» **AIM OF THE EXERCISE**:
Look through the data below for the line with "Physically, for an" and the line with "length for some", then output those two and all lines in between, exactly as written.

Records excerpted from a collection:
== Segment start ==

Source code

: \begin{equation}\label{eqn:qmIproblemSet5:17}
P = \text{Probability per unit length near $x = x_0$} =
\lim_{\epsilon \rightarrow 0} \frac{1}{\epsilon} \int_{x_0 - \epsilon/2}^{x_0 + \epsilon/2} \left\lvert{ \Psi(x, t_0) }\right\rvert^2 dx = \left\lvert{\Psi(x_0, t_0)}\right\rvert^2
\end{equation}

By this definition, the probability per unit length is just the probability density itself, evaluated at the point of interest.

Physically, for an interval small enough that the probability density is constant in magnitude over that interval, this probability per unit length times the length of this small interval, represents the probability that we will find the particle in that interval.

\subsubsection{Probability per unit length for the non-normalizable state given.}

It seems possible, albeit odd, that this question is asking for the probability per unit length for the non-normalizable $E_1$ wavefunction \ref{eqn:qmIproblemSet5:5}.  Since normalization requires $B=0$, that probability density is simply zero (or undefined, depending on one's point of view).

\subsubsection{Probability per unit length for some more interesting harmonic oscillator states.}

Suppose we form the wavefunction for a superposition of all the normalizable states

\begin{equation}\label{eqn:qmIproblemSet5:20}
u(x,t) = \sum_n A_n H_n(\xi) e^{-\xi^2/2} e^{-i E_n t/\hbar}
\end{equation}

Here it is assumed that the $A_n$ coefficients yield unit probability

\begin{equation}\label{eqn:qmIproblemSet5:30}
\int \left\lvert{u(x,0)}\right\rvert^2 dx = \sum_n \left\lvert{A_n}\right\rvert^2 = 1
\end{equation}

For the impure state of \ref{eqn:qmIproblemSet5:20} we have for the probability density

== Segment end ==

» **RESPONSE TO THIS EXERCISE**:
Physically, for an interval small enough that the probability density is constant in magnitude over that interval, this probability per unit length times the length of this small interval, represents the probability that we will find the particle in that interval.

\subsubsection{Probability per unit length for the non-normalizable state given.}

It seems possible, albeit odd, that this question is asking for the probability per unit length for the non-normalizable $E_1$ wavefunction \ref{eqn:qmIproblemSet5:5}.  Since normalization requires $B=0$, that probability density is simply zero (or undefined, depending on one's point of view).

\subsubsection{Probability per unit length for some more interesting harmonic oscillator states.}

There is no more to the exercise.